Thursday, May 24, 2012

Why Being a Midwestern Lutheran is Hard

Midwestern Lutherans have ourselves a BIG problem this time of year; an insidious date that creeps up on our calendars after the High Holy Days of Easter and Mother's Day; a day so frightening that we do our best to cover it up on Memorial Day weekend in the hope that nobody will actually show up for worship and discover what it is all about. Pentecost--hereafter referred to as The-Sunday-That-Shall-Not-Be-Named.

This Sunday-That-Shall-Not-Be-Named is near-universally celebrated by the Christian Church as the time when the Holy Spirit entered into the world and christened the church, but as the good Midwestern-Lutheran knows any good thing must come with strings attached, and in this case the Spirit's "good works" only cover the depth of the sinister plot that leads to good Lutheran boys and girls speaking in tongues and/or saying "Amen!" in church. Midwestern Lutherans know that this must be stopped at all costs.

But at this point I should admit that I have a little problem: I really like The-Sunday-That-Shall-Not-Be-Named, I like talking about the Holy Spirit, and perhaps I should enter an AA program for saying so up here, but I like getting excited about things generally in church. This is a most counter-cultural stance in Midwestern-Lutherandom

I know. I am one of us. For our people, showing excitement over anything, least of all the workings of some foreign "Spirit," is a sin of great magnitude. We're lefse people: a little sugar hidden in the cavity of our mixed-marriage of potato-bread is about all the excitement we can handle. Too much enthusiasm may lead to sin, or worse yet, it may cause people in town to look at us strangely. Better to never do anything unusual or exciting in life than be shamed by one's neighbor. This is why being a Midwestern Lutheran is hard. It's an exercise in internal self-righteousness via external self-restraint.


The funny thing is that people here mostly don't see it that way. There is a kind of salt-of-the-earth humility that allows Midwestern Lutherans to experience a multitude of wonderful blessings and manage to remain stoic in all encounters public and private. On the Sunday-That-Shall-Not-Be-Named we remember that some people have the gift of speaking in tongues while we have the gift of Eeyore-ism.


But on days like The-Sunday-That-Shall-Not-Be-Named we are also left in a bit of a quandary.

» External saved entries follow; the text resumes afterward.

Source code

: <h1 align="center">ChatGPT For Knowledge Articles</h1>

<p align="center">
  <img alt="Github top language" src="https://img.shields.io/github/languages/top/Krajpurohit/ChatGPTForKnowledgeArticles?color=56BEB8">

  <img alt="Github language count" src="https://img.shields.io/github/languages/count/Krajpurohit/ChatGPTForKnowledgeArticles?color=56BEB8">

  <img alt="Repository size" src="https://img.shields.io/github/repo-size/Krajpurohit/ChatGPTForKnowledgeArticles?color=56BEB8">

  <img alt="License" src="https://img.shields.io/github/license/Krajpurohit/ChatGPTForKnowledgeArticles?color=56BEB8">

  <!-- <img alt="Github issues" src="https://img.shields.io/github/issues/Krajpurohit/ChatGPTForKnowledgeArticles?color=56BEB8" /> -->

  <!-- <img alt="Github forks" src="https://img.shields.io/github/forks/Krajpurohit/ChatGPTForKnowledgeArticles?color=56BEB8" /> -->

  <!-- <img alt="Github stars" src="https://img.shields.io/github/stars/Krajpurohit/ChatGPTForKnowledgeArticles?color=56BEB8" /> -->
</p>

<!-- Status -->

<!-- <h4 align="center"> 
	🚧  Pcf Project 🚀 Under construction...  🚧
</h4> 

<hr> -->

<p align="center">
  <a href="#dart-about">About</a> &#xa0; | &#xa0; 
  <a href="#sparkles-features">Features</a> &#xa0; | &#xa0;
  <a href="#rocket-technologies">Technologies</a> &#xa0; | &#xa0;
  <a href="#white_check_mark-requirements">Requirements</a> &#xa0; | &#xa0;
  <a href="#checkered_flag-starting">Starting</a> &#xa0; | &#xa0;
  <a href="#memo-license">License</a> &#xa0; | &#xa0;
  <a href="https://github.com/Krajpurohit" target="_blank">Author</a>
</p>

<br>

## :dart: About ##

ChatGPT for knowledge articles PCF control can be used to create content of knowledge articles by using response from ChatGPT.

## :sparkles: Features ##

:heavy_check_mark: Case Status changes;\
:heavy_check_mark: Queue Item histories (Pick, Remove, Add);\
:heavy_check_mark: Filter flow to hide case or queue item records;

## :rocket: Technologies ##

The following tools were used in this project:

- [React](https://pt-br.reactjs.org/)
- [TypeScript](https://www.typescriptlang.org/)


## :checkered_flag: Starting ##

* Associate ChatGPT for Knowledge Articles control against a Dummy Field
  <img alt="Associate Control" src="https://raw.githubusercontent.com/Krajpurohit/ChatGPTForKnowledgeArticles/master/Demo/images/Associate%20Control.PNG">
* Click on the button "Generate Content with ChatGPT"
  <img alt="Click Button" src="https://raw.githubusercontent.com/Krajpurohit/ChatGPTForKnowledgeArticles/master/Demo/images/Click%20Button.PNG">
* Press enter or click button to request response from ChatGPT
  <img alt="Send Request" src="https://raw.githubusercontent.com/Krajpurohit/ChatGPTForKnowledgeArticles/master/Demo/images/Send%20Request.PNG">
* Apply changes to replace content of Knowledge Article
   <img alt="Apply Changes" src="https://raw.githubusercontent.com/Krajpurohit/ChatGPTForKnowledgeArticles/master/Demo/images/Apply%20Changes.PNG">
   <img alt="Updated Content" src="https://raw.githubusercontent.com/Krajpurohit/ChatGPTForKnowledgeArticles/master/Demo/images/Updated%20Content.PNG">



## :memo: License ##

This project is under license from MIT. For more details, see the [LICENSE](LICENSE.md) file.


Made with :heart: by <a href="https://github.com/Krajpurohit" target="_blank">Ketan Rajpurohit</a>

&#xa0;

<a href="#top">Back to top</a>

We can't break out of our shells, which is undoubtedly what the Holy Spirit will do to us if we let it loose, but we also want to remain good and faithful Christians. So what do we do? We make a big fuss about the color of the day and we make certain that all of our banners have stitching with flames! Happy Red Vestment Day! Then, we treat the Holy Spirit like it's our honored guest. We allow one day (that's actually the language we use... "allow" ... as if God needs our permission) to keep the Spirit happy lest it start to do crazy things with us.

Being a Midwestern Lutheran is oh so hard.

This is all cultural and engrained. It's not that we choose to sit quietly in our pews and smirk silently every time something amusing happens in worship. It's not that we choose to glance around and make certain that nobody is looking at us whenever we get up for any reason. It's not even that we choose to avert our eyes when somebody in worship doesn't know the proper decorum and we're embarrassed for them. It's just who we are. And it's hard. Really hard.

You see, it would be much easier to celebrate The-Sunday-That-Shall-Not-Be-Named with praise and dance and loud, out-of-tune singing. It would be much easier to show emotion, but we just can't do it. It's who we are. Most churches have realized that this kind of movement of the Spirit is really quite freeing. They understand that it allows people to be less self-conscious, which happens to be near to the heart of the Spirit's activity in seemingly every place and time. Most churches understand this. But we can't. We're too stoic, too weary, too fearful of what will happen if we say "Amen!" a little too loudly.

Being a Midwestern Lutheran is hard.

It is my prayer that this Sunday the Spirit is going to burst through the chains we have strapped to it and cause the very walls of the church to thunder with its movement. Many Midwestern Lutherans would be very careful with such words. I can imagine them saying, with slow, Fargoan accent and all, "Hey now, pastor, be careful what you pray for! It might just happen then!" To which I say, finally and absolutely: good. I hope it does. I hope we are shocked and appalled by what the Spirit does, because this Sunday-That-Shall-Not-Be-Named holds the key to our church's future, the key to breaking through the cultural bonds that hinder our proclamation of the gospel, and the key to dying to ourselves.

Only then will we be able to say, "Being a Midwestern Lutheran isn't so hard, after all."